Ephesians 3:20 "Now to him who is able to do immeasurably more than all we ask or imagine, according to his power that is at work within us"

Friday, September 14, 2007

Yeahhhhhhhhhhhhhh Thymus

Thank God we have a Thymus and it is in Caleb's legs!! Wooo hooo.

He went to the PICU after surgery and was getting ready to go to the floor when he started having some pain management issues. They got that under control and he was able to come back to the floor the next morning. The bonus to it all was the nurses on Caleb's floor fought so hard to keep Caleb's room for us (it is one of three big rooms) so we wouldn't have to moved to a small room. They are a good group of girls here, just like the nurses in Pittsburgh.

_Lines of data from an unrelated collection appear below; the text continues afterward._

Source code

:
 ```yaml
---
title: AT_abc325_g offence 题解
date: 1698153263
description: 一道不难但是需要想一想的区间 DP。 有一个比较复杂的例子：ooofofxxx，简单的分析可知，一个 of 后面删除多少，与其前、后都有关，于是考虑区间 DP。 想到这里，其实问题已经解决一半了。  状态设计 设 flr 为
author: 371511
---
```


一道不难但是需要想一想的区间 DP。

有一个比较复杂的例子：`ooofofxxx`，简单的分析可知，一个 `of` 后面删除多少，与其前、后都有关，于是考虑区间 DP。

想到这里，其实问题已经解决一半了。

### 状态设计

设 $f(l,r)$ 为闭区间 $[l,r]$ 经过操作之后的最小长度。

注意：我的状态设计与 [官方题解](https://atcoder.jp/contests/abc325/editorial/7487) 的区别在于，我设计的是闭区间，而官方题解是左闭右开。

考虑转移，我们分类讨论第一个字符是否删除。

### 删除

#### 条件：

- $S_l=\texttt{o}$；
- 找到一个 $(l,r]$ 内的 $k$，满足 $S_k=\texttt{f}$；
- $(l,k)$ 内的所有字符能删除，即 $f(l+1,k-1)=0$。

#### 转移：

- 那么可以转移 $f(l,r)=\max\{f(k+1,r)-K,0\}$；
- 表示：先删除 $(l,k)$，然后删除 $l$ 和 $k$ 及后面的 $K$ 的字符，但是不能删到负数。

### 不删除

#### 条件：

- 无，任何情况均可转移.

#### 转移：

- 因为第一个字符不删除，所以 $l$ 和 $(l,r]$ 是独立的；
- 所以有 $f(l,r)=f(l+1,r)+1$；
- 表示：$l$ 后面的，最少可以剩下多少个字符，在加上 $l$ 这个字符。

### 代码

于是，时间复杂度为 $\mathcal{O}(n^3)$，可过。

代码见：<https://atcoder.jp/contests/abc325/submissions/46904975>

He has been playing like crazy today and is resting well right now. He was a little fussy earlier today, but we attribute that to teething and the soreness in his little legs. Dr. Markert let us know that the Thymus was a really good match. Now we have to pray for T cell function. We should know how that is in about five months. So, we still have to watch him pretty closely and keep him healthy for at least the five months while we wait to see if the transplant worked.

I will write more later...but I wanted to give a short update as I know a lot of you are anxiously awaiting an update.

Also, a couple of prayers. Our little buddy PJ (one of Caleb's Duke PICU buddies) was re-admitted and is intibated again. He is not able to keep his oxygen levels up, so, his family could use some extra prayers. Please visit his website, the link is on the left side of this screen (PJAngelChild). Also, we would like to welcome home baby Zoe. Our friends John and Lee Roberts just got home from Vietnam with their baby girl Zoe. Pleas visit their website also and see the adorable pictures of little Zoe. The link to her website is at the left also.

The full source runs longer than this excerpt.